Central bank monetary policy divergence is going to keep these trends going for longer and up 1to the next FOMC meeting, where traders and investors expect the Fed to raise by 50bos and signal further similar magnitude rate hikes will come later. The BoJ governor meanwhile says keeping monetary policy loose is the best way to help the economy.
The United States dollar surged over 1.3% against the Japanese yen this morning, to sell for ¥130 for the first time since April 2002. It seems there is a real need, possibly a shortage of US dollars as the world currencies against the greenback, depreciate. That is all but the Russian rouble. The rise in the US dollar especially against the yen is due to the interest rate expectations of the Fed versus that of the Bank of Japan (BoJ). Unlike its US counterpart, Japan's central lender voted to keep its interest rate unchanged, and its monetary policy lose, with no hints of tightening coming soon.
We have to use a monthly chart to make any sense of the current moves and at the moment the most logical target would be 2002 high at 135.150, with a possible continuation higher towards 150.00, which would take out the 1998 highs too.
It is not only the yen that is capitulating against the US dollar. The Chinese PBOC has also given up, or tactically decided, that now is the time to let their currency depreciate against the global reserve currency. They have a choice too with regards to how they buy their oil. They either sell more stuff to the US and receive dollars and then use those dollars to purchase oil from everyone but Russia. Or they work out a system with Russia. Since September 2021, the PBOC had kept the USDCNH moving in a tight channel and not allowing the currency cross to appreciate. This is designed to help the Chinese economy recover from the COVID lockdowns and the PBOC. The PBOC lowered the number of required reserves the banks needed to hold and also reduced their loan rate.

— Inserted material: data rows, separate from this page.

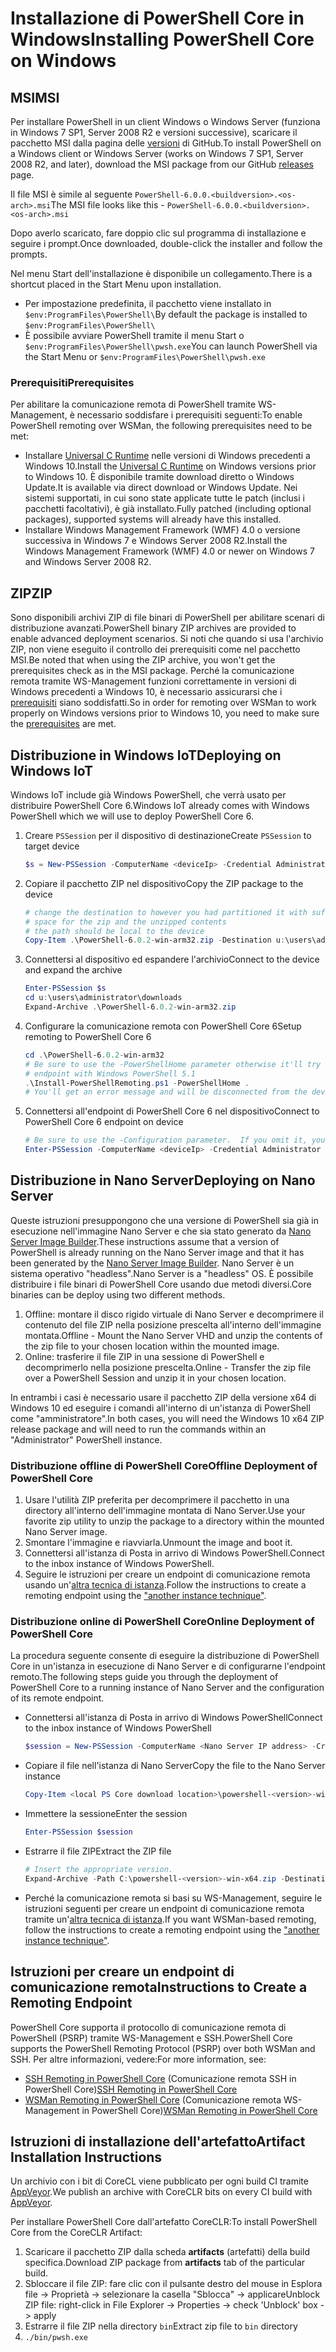 # <a name="installing-powershell-core-on-windows"></a><span data-ttu-id="9234c-101">Installazione di PowerShell Core in Windows</span><span class="sxs-lookup"><span data-stu-id="9234c-101">Installing PowerShell Core on Windows</span></span>

## <a name="msi"></a><span data-ttu-id="9234c-102">MSI</span><span class="sxs-lookup"><span data-stu-id="9234c-102">MSI</span></span>

<span data-ttu-id="9234c-103">Per installare PowerShell in un client Windows o Windows Server (funziona in Windows 7 SP1, Server 2008 R2 e versioni successive), scaricare il pacchetto MSI dalla pagina delle [versioni][] di GitHub.</span><span class="sxs-lookup"><span data-stu-id="9234c-103">To install PowerShell on a Windows client or Windows Server (works on Windows 7 SP1, Server 2008 R2, and later), download the MSI package from our GitHub [releases][] page.</span></span>

<span data-ttu-id="9234c-104">Il file MSI è simile al seguente `PowerShell-6.0.0.<buildversion>.<os-arch>.msi`</span><span class="sxs-lookup"><span data-stu-id="9234c-104">The MSI file looks like this - `PowerShell-6.0.0.<buildversion>.<os-arch>.msi`</span></span>
<!-- TODO: should be updated to point to the Download Center as well -->

<span data-ttu-id="9234c-105">Dopo averlo scaricato, fare doppio clic sul programma di installazione e seguire i prompt.</span><span class="sxs-lookup"><span data-stu-id="9234c-105">Once downloaded, double-click the installer and follow the prompts.</span></span>

<span data-ttu-id="9234c-106">Nel menu Start dell'installazione è disponibile un collegamento.</span><span class="sxs-lookup"><span data-stu-id="9234c-106">There is a shortcut placed in the Start Menu upon installation.</span></span>

- <span data-ttu-id="9234c-107">Per impostazione predefinita, il pacchetto viene installato in `$env:ProgramFiles\PowerShell\`</span><span class="sxs-lookup"><span data-stu-id="9234c-107">By default the package is installed to `$env:ProgramFiles\PowerShell\`</span></span>
- <span data-ttu-id="9234c-108">È possibile avviare PowerShell tramite il menu Start o `$env:ProgramFiles\PowerShell\pwsh.exe`</span><span class="sxs-lookup"><span data-stu-id="9234c-108">You can launch PowerShell via the Start Menu or `$env:ProgramFiles\PowerShell\pwsh.exe`</span></span>

### <a name="prerequisites"></a><span data-ttu-id="9234c-109">Prerequisiti</span><span class="sxs-lookup"><span data-stu-id="9234c-109">Prerequisites</span></span>

<span data-ttu-id="9234c-110">Per abilitare la comunicazione remota di PowerShell tramite WS-Management, è necessario soddisfare i prerequisiti seguenti:</span><span class="sxs-lookup"><span data-stu-id="9234c-110">To enable PowerShell remoting over WSMan, the following prerequisites need to be met:</span></span>

- <span data-ttu-id="9234c-111">Installare [Universal C Runtime](https://www.microsoft.com/download/details.aspx?id=50410) nelle versioni di Windows precedenti a Windows 10.</span><span class="sxs-lookup"><span data-stu-id="9234c-111">Install the [Universal C Runtime](https://www.microsoft.com/download/details.aspx?id=50410) on Windows versions prior to Windows 10.</span></span>
  <span data-ttu-id="9234c-112">È disponibile tramite download diretto o Windows Update.</span><span class="sxs-lookup"><span data-stu-id="9234c-112">It is available via direct download or Windows Update.</span></span>
  <span data-ttu-id="9234c-113">Nei sistemi supportati, in cui sono state applicate tutte le patch (inclusi i pacchetti facoltativi), è già installato.</span><span class="sxs-lookup"><span data-stu-id="9234c-113">Fully patched (including optional packages), supported systems will already have this installed.</span></span>
- <span data-ttu-id="9234c-114">Installare Windows Management Framework (WMF) 4.0 o versione successiva in Windows 7 e Windows Server 2008 R2.</span><span class="sxs-lookup"><span data-stu-id="9234c-114">Install the Windows Management Framework (WMF) 4.0 or newer on Windows 7 and Windows Server 2008 R2.</span></span>

## <a name="zip"></a><span data-ttu-id="9234c-115">ZIP</span><span class="sxs-lookup"><span data-stu-id="9234c-115">ZIP</span></span>

<span data-ttu-id="9234c-116">Sono disponibili archivi ZIP di file binari di PowerShell per abilitare scenari di distribuzione avanzati.</span><span class="sxs-lookup"><span data-stu-id="9234c-116">PowerShell binary ZIP archives are provided to enable advanced deployment scenarios.</span></span>
<span data-ttu-id="9234c-117">Si noti che quando si usa l'archivio ZIP, non viene eseguito il controllo dei prerequisiti come nel pacchetto MSI.</span><span class="sxs-lookup"><span data-stu-id="9234c-117">Be noted that when using the ZIP archive, you won't get the prerequisites check as in the MSI package.</span></span>
<span data-ttu-id="9234c-118">Perché la comunicazione remota tramite WS-Management funzioni correttamente in versioni di Windows precedenti a Windows 10, è necessario assicurarsi che i [prerequisiti](#prerequisites) siano soddisfatti.</span><span class="sxs-lookup"><span data-stu-id="9234c-118">So in order for remoting over WSMan to work properly on Windows versions prior to Windows 10, you need to make sure the [prerequisites](#prerequisites) are met.</span></span>

## <a name="deploying-on-windows-iot"></a><span data-ttu-id="9234c-119">Distribuzione in Windows IoT</span><span class="sxs-lookup"><span data-stu-id="9234c-119">Deploying on Windows IoT</span></span>

<span data-ttu-id="9234c-120">Windows IoT include già Windows PowerShell, che verrà usato per distribuire PowerShell Core 6.</span><span class="sxs-lookup"><span data-stu-id="9234c-120">Windows IoT already comes with Windows PowerShell which we will use to deploy PowerShell Core 6.</span></span>

1. <span data-ttu-id="9234c-121">Creare `PSSession` per il dispositivo di destinazione</span><span class="sxs-lookup"><span data-stu-id="9234c-121">Create `PSSession` to target device</span></span>

   ```powershell
   $s = New-PSSession -ComputerName <deviceIp> -Credential Administrator
   ```

2. <span data-ttu-id="9234c-122">Copiare il pacchetto ZIP nel dispositivo</span><span class="sxs-lookup"><span data-stu-id="9234c-122">Copy the ZIP package to the device</span></span>

   ```powershell
   # change the destination to however you had partitioned it with sufficient
   # space for the zip and the unzipped contents
   # the path should be local to the device
   Copy-Item .\PowerShell-6.0.2-win-arm32.zip -Destination u:\users\administrator\Downloads -ToSession $s
   ```

3. <span data-ttu-id="9234c-123">Connettersi al dispositivo ed espandere l'archivio</span><span class="sxs-lookup"><span data-stu-id="9234c-123">Connect to the device and expand the archive</span></span>

   ```powershell
   Enter-PSSession $s
   cd u:\users\administrator\downloads
   Expand-Archive .\PowerShell-6.0.2-win-arm32.zip
   ```

4. <span data-ttu-id="9234c-124">Configurare la comunicazione remota con PowerShell Core 6</span><span class="sxs-lookup"><span data-stu-id="9234c-124">Setup remoting to PowerShell Core 6</span></span>

   ```powershell
   cd .\PowerShell-6.0.2-win-arm32
   # Be sure to use the -PowerShellHome parameter otherwise it'll try to create a new
   # endpoint with Windows PowerShell 5.1
   .\Install-PowerShellRemoting.ps1 -PowerShellHome .
   # You'll get an error message and will be disconnected from the device because it has to restart WinRM
   ```

5. <span data-ttu-id="9234c-125">Connettersi all'endpoint di PowerShell Core 6 nel dispositivo</span><span class="sxs-lookup"><span data-stu-id="9234c-125">Connect to PowerShell Core 6 endpoint on device</span></span>

   ```powershell
   # Be sure to use the -Configuration parameter.  If you omit it, you will connect to Windows PowerShell 5.1
   Enter-PSSession -ComputerName <deviceIp> -Credential Administrator -Configuration powershell.6.0.2
   ```

## <a name="deploying-on-nano-server"></a><span data-ttu-id="9234c-126">Distribuzione in Nano Server</span><span class="sxs-lookup"><span data-stu-id="9234c-126">Deploying on Nano Server</span></span>

<span data-ttu-id="9234c-127">Queste istruzioni presuppongono che una versione di PowerShell sia già in esecuzione nell'immagine Nano Server e che sia stato generato da [Nano Server Image Builder](/windows-server/get-started/deploy-nano-server).</span><span class="sxs-lookup"><span data-stu-id="9234c-127">These instructions assume that a version of PowerShell is already running on the Nano Server image and that it has been generated by the [Nano Server Image Builder](/windows-server/get-started/deploy-nano-server).</span></span>
<span data-ttu-id="9234c-128">Nano Server è un sistema operativo "headless".</span><span class="sxs-lookup"><span data-stu-id="9234c-128">Nano Server is a "headless" OS.</span></span> <span data-ttu-id="9234c-129">È possibile distribuire i file binari di PowerShell Core usando due metodi diversi.</span><span class="sxs-lookup"><span data-stu-id="9234c-129">Core binaries can be deploy using two different methods.</span></span>

1. <span data-ttu-id="9234c-130">Offline: montare il disco rigido virtuale di Nano Server e decomprimere il contenuto del file ZIP nella posizione prescelta all'interno dell'immagine montata.</span><span class="sxs-lookup"><span data-stu-id="9234c-130">Offline - Mount the Nano Server VHD and unzip the contents of the zip file to your chosen location within the mounted image.</span></span>
2. <span data-ttu-id="9234c-131">Online: trasferire il file ZIP in una sessione di PowerShell e decomprimerlo nella posizione prescelta.</span><span class="sxs-lookup"><span data-stu-id="9234c-131">Online - Transfer the zip file over a PowerShell Session and unzip it in your chosen location.</span></span>

<span data-ttu-id="9234c-132">In entrambi i casi è necessario usare il pacchetto ZIP della versione x64 di Windows 10 ed eseguire i comandi all'interno di un'istanza di PowerShell come "amministratore".</span><span class="sxs-lookup"><span data-stu-id="9234c-132">In both cases, you will need the Windows 10 x64 ZIP release package and will need to run the commands within an "Administrator" PowerShell instance.</span></span>

### <a name="offline-deployment-of-powershell-core"></a><span data-ttu-id="9234c-133">Distribuzione offline di PowerShell Core</span><span class="sxs-lookup"><span data-stu-id="9234c-133">Offline Deployment of PowerShell Core</span></span>

1. <span data-ttu-id="9234c-134">Usare l'utilità ZIP preferita per decomprimere il pacchetto in una directory all'interno dell'immagine montata di Nano Server.</span><span class="sxs-lookup"><span data-stu-id="9234c-134">Use your favorite zip utility to unzip the package to a directory within the mounted Nano Server image.</span></span>
2. <span data-ttu-id="9234c-135">Smontare l'immagine e riavviarla.</span><span class="sxs-lookup"><span data-stu-id="9234c-135">Unmount the image and boot it.</span></span>
3. <span data-ttu-id="9234c-136">Connettersi all'istanza di Posta in arrivo di Windows PowerShell.</span><span class="sxs-lookup"><span data-stu-id="9234c-136">Connect to the inbox instance of Windows PowerShell.</span></span>
4. <span data-ttu-id="9234c-137">Seguire le istruzioni per creare un endpoint di comunicazione remota usando un'[altra tecnica di istanza](#executed-by-another-instance-of-powershell-on-behalf-of-the-instance-that-it-will-register).</span><span class="sxs-lookup"><span data-stu-id="9234c-137">Follow the instructions to create a remoting endpoint using the ["another instance technique"](#executed-by-another-instance-of-powershell-on-behalf-of-the-instance-that-it-will-register).</span></span>

### <a name="online-deployment-of-powershell-core"></a><span data-ttu-id="9234c-138">Distribuzione online di PowerShell Core</span><span class="sxs-lookup"><span data-stu-id="9234c-138">Online Deployment of PowerShell Core</span></span>

<span data-ttu-id="9234c-139">La procedura seguente consente di eseguire la distribuzione di PowerShell Core in un'istanza in esecuzione di Nano Server e di configurarne l'endpoint remoto.</span><span class="sxs-lookup"><span data-stu-id="9234c-139">The following steps guide you through the deployment of PowerShell Core to a running instance of Nano Server and the configuration of its remote endpoint.</span></span>

- <span data-ttu-id="9234c-140">Connettersi all'istanza di Posta in arrivo di Windows PowerShell</span><span class="sxs-lookup"><span data-stu-id="9234c-140">Connect to the inbox instance of Windows PowerShell</span></span>

  ```powershell
  $session = New-PSSession -ComputerName <Nano Server IP address> -Credential <An Administrator account on the system>
  ```

- <span data-ttu-id="9234c-141">Copiare il file nell'istanza di Nano Server</span><span class="sxs-lookup"><span data-stu-id="9234c-141">Copy the file to the Nano Server instance</span></span>

  ```powershell
  Copy-Item <local PS Core download location>\powershell-<version>-win-x64.zip c:\ -ToSession $session
  ```

- <span data-ttu-id="9234c-142">Immettere la sessione</span><span class="sxs-lookup"><span data-stu-id="9234c-142">Enter the session</span></span>

  ```powershell
  Enter-PSSession $session
  ```

- <span data-ttu-id="9234c-143">Estrarre il file ZIP</span><span class="sxs-lookup"><span data-stu-id="9234c-143">Extract the ZIP file</span></span>

  ```powershell
  # Insert the appropriate version.
  Expand-Archive -Path C:\powershell-<version>-win-x64.zip -DestinationPath "C:\PowerShellCore_<version>"
  ```

- <span data-ttu-id="9234c-144">Perché la comunicazione remota si basi su WS-Management, seguire le istruzioni seguenti per creare un endpoint di comunicazione remota tramite un'[altra tecnica di istanza](../core-powershell/WSMan-Remoting-in-PowerShell-Core.md#executed-by-another-instance-of-powershell-on-behalf-of-the-instance-that-it-will-register).</span><span class="sxs-lookup"><span data-stu-id="9234c-144">If you want WSMan-based remoting, follow the instructions to create a remoting endpoint using the ["another instance technique"](../core-powershell/WSMan-Remoting-in-PowerShell-Core.md#executed-by-another-instance-of-powershell-on-behalf-of-the-instance-that-it-will-register).</span></span>

## <a name="instructions-to-create-a-remoting-endpoint"></a><span data-ttu-id="9234c-145">Istruzioni per creare un endpoint di comunicazione remota</span><span class="sxs-lookup"><span data-stu-id="9234c-145">Instructions to Create a Remoting Endpoint</span></span>

<span data-ttu-id="9234c-146">PowerShell Core supporta il protocollo di comunicazione remota di PowerShell (PSRP) tramite WS-Management e SSH.</span><span class="sxs-lookup"><span data-stu-id="9234c-146">PowerShell Core supports the PowerShell Remoting Protocol (PSRP) over both WSMan and SSH.</span></span>
<span data-ttu-id="9234c-147">Per altre informazioni, vedere:</span><span class="sxs-lookup"><span data-stu-id="9234c-147">For more information, see:</span></span>

- <span data-ttu-id="9234c-148">[SSH Remoting in PowerShell Core][ssh-remoting] (Comunicazione remota SSH in PowerShell Core)</span><span class="sxs-lookup"><span data-stu-id="9234c-148">[SSH Remoting in PowerShell Core][ssh-remoting]</span></span>
- <span data-ttu-id="9234c-149">[WSMan Remoting in PowerShell Core][wsman-remoting] (Comunicazione remota WS-Management in PowerShell Core)</span><span class="sxs-lookup"><span data-stu-id="9234c-149">[WSMan Remoting in PowerShell Core][wsman-remoting]</span></span>

## <a name="artifact-installation-instructions"></a><span data-ttu-id="9234c-150">Istruzioni di installazione dell'artefatto</span><span class="sxs-lookup"><span data-stu-id="9234c-150">Artifact Installation Instructions</span></span>

<span data-ttu-id="9234c-151">Un archivio con i bit di CoreCL viene pubblicato per ogni build CI tramite [AppVeyor][].</span><span class="sxs-lookup"><span data-stu-id="9234c-151">We publish an archive with CoreCLR bits on every CI build with [AppVeyor][].</span></span>

<span data-ttu-id="9234c-152">Per installare PowerShell Core dall'artefatto CoreCLR:</span><span class="sxs-lookup"><span data-stu-id="9234c-152">To install PowerShell Core from the CoreCLR Artifact:</span></span>

1. <span data-ttu-id="9234c-153">Scaricare il pacchetto ZIP dalla scheda **artifacts** (artefatti) della build specifica.</span><span class="sxs-lookup"><span data-stu-id="9234c-153">Download ZIP package from **artifacts** tab of the particular build.</span></span>
2. <span data-ttu-id="9234c-154">Sbloccare il file ZIP: fare clic con il pulsante destro del mouse in Esplora file -> Proprietà -> selezionare la casella "Sblocca" -> applicare</span><span class="sxs-lookup"><span data-stu-id="9234c-154">Unblock ZIP file: right-click in File Explorer -> Properties -> check 'Unblock' box -> apply</span></span>
3. <span data-ttu-id="9234c-155">Estrarre il file ZIP nella directory `bin`</span><span class="sxs-lookup"><span data-stu-id="9234c-155">Extract zip file to `bin` directory</span></span>
4. `./bin/pwsh.exe`

<!-- [download-center]: TODO -->
[versioni]: https://github.com/PowerShell/PowerShell/releases
[releases]: https://github.com/PowerShell/PowerShell/releases
[ssh-remoting]: ../core-powershell/SSH-Remoting-in-PowerShell-Core.md
[wsman-remoting]: ../core-powershell/WSMan-Remoting-in-PowerShell-Core.md
[AppVeyor]: https://ci.appveyor.com/project/PowerShell/powershell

Prices of energy declined further today after the United States Energy Information Administration (EIA) reported yesterday that crude inventories in the country added 0.7 million barrels during the past week. Typically, as the US dollar rises the price of commodities comes down, as they are generally priced in dollars, and the additional purchasing power of a US dollar increases the quantities purchased and also encourages producers to produce more. Which lifts the supply, and again, generally, ensures demand is met. The US dollar is rising fundamentally on the back of monetary policy expectations, which themselves are being pushed by rising inflation. For a long time, the rising cost of energy has been the main driver of this rising inflation, so we’re in a cycle of higher everything until something breaks, and consumers can’t afford the higher prices. Unless of course, producers saturate the market and force the prices lower. I can’t imagine an oil producer in any country not wanting to sell more products at premium prices. But OPEC+ is slow to increase its production rate back to pre-pandemic levels.
The EURAUD gave a sell signal yesterday as the closing price was below the signal line and the 200-period MA filter and overbought nature of the Bollinger Band %B had provided us with the setup. The euro is under pressure and is helping lift the US dollar. German Bunds yields today are consolidating into the end of the month, which is providing the EURUSD with a bit of respite from its major decline from 1.0800 down to 1.0480 that was printed this morning. Because of the nature of the crosses, the inflationary pressures have been supporting commodity pairs against the weaker currencies like the euro, hence why I was keen to take this long term short in the EURAUD and continue with the downtrend.